朱色の悪魔


真っ赤に染まった手と膝。普通なら、あり得ない。

魁は、おろおろして、やがて家の中に飛んでいった。庭で一人で泣く泣く私は、自分でも知らないうちに顔を血で汚していた。

「え!?朱音!?」

驚くのも無理はない。ただすっころんで擦りむいただけのはずなのに、血まみれになっていたのだから。
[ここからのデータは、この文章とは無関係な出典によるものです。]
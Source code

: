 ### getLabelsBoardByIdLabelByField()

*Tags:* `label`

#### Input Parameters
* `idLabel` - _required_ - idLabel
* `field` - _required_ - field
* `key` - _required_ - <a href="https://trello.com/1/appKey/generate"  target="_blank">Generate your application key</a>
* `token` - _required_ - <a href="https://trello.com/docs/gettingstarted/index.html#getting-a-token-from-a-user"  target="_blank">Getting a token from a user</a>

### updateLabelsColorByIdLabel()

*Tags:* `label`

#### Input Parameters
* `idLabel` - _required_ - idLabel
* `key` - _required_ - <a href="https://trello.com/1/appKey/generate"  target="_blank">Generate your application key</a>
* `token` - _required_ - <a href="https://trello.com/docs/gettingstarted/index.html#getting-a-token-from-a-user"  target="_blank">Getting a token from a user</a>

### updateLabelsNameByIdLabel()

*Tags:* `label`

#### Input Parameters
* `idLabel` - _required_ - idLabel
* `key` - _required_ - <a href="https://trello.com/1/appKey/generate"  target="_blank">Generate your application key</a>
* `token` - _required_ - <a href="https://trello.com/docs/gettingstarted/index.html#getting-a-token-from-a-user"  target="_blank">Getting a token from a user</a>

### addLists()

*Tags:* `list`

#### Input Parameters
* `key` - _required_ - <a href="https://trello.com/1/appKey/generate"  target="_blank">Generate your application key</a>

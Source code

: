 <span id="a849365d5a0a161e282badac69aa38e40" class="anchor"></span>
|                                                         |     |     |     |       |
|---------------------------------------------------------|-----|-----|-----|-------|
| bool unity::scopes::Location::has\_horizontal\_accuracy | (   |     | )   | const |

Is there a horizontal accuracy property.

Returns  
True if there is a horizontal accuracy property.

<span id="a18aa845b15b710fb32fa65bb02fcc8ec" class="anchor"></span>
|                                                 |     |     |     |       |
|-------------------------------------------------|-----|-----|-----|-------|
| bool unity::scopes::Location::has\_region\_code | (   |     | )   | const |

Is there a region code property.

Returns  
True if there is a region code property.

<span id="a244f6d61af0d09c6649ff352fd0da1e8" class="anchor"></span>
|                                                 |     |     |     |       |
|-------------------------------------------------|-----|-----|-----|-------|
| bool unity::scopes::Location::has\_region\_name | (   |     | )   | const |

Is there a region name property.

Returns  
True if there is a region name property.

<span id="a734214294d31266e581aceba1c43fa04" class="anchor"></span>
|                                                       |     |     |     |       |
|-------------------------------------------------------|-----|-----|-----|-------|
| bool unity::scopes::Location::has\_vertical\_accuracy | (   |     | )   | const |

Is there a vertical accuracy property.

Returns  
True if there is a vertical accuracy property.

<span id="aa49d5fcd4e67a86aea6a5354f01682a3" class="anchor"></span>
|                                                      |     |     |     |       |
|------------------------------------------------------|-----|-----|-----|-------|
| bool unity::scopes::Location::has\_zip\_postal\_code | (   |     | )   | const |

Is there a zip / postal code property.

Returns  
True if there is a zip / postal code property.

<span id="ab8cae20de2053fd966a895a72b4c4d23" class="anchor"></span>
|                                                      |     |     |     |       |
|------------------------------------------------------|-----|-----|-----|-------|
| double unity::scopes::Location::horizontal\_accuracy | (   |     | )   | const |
魁たちの母親であり、研究者だった母は、戸惑いながらも私に近づき、そして、血で染まった私の頬を素手でぬぐった。

それが、彼女の命を奪うことさえ知らずに。

「っぐ!?」

「ママ?」

急激に赤は彼女の体に入り込み、犯していく。

体をくの字に折り曲げた母は、まさかと、信じられないと言うように私を見た。

母の急激な変化に驚いて泣くのも忘れた私は、呆然と母を見つめる。

「そ、んな…っあぁ!?」

「ッ!?パパ!!パパ!!!」

異変を素早く察知した魁は、家に転がり込んで父を差がしにいく。

その間にも、母は朱色の悪魔に犯されていく。

「っあかね!ごめんね…」

「え?」

母の、最期の言葉は謝罪、だった。

それからは、切断魔が響き渡り、母は絶命した。父をつれて戻ってきた魁が見たのはことが切れた母の姿。

父は、なくなった妻と血まみれの私を信じられないような目で見つめた。

それからのことは、よく覚えていない。ただ、私が兵器であるということを、みんなが自覚した。

それだけ、だった。

当時、私と魁が7つ年を数えた年、だった。